Trying to make a Spark broadcast BiMap that is composed of two Maps. Since the mappings are unique from either direction all that should be serialized is a single Map, actually only the a Seq[(K, V)] needs to be serialized. So the underlying forward Map's elements only. In the deserialization we can recreate the inverse Map and indexes.
Here is the proposed design:
class BiMap[K, V] (
private val m: Map[K, V],
// if this is serialized we allow i to be discarded and recalculated when deserialized
@transient private var i: Option[BiMap[V, K]] = None
) extends Serializable {
// NOTE: make inverse's inverse point back to current BiMap
// if this is serialized we allow inverse to be discarded and recalculated
// when first invoked from "val size_" in the constructor
@transient lazy val inverse: BiMap[V, K] = {
if( i == null.asInstanceOf[Option[BiMap[V, K]]] )
i = None
i.getOrElse {
val rev = m.map(_.swap)
require((rev.size == m.size), "Failed to create reversed map.

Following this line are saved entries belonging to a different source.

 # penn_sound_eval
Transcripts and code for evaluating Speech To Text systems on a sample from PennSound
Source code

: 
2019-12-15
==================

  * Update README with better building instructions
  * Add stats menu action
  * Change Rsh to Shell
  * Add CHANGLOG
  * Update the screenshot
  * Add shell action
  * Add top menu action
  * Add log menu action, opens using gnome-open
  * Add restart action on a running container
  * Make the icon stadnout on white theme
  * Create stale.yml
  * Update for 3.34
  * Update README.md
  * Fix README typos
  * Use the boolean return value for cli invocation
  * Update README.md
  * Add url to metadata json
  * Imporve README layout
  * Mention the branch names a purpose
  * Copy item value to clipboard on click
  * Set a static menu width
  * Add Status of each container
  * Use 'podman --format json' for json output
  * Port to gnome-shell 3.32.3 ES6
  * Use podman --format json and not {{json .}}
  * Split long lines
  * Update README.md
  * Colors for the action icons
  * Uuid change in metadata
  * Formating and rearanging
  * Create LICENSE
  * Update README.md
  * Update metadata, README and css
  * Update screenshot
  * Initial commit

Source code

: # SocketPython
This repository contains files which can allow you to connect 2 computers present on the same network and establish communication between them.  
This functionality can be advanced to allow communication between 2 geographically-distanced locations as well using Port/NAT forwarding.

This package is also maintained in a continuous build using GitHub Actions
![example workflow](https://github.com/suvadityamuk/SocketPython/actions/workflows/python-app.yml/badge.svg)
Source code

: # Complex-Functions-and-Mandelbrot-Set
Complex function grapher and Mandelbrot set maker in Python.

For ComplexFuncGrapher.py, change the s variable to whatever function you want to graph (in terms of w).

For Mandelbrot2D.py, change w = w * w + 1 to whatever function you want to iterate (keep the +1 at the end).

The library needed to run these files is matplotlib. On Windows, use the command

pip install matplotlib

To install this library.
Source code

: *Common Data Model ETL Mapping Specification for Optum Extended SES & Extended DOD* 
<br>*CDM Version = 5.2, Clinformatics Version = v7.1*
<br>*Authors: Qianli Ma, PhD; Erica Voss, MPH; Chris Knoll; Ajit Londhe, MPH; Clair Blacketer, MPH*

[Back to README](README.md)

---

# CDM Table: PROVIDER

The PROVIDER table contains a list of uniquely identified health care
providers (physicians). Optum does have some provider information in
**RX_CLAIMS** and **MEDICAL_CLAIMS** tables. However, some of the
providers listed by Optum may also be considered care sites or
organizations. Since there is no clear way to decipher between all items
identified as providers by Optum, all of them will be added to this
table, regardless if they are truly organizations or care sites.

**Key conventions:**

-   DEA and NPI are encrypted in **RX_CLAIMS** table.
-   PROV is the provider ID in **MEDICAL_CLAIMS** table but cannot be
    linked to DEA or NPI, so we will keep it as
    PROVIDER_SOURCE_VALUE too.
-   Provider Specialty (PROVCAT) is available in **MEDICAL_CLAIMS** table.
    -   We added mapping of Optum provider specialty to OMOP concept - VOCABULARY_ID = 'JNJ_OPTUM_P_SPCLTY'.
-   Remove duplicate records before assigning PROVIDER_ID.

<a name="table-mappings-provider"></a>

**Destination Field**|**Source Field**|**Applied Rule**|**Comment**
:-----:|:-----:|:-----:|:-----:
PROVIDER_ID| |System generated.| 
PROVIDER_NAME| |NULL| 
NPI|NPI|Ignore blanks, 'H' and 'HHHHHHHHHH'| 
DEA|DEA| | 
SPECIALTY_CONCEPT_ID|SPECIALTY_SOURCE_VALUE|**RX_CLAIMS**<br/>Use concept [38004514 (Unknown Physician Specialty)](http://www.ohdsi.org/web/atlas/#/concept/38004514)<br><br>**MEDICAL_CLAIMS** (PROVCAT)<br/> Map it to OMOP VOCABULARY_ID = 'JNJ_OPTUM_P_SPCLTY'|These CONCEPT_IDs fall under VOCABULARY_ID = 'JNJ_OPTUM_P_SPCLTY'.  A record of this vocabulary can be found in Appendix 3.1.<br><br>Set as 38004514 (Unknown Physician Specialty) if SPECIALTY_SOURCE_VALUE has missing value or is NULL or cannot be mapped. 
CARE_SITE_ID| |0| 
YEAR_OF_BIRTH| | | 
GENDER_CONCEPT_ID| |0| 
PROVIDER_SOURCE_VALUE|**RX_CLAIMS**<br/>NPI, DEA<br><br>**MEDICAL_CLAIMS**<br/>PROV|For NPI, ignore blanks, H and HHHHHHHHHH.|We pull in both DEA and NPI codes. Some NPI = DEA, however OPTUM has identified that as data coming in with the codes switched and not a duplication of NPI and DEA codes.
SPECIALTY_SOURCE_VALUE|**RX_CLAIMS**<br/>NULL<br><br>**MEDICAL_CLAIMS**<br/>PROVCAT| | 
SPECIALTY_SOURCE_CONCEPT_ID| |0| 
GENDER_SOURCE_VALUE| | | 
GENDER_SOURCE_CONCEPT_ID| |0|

Cannot have duplicated values.")
new BiMap(rev, Some(this))
}
}
// forces inverse to be calculated in the constructor when deserialized
// not when first used
@transient val size_ = inverse.size
...
}
While this seems to work, I can't figure why I have to check i
for null, but it is null after deserialization. Originally it was a val that had a default initialization = None.
Only m should be serialized so the inverse is @transient lazy
and there is another @transient val size_ = inverse.size
that is meant to cause the inverse to be evaluated when deserialized (instead of when a task invokes inverse
). This last bit is to make sure the inverse is shared and not recreated by each task.
While this seems to work it's a bit ugly and I'm still not sure of a few things:
- is all storage for the instance allocated in the broadcast variable, not in task heap space?
- Why does
i
need to be a var and checked for null when it should never be null? - Most importantly does this cause the inverse to be discarded at broadcast time and recreated in the deserialize?
I understand that I need to register this with Kryo and ultimately to implement KryoSerializable to finely control the serialization.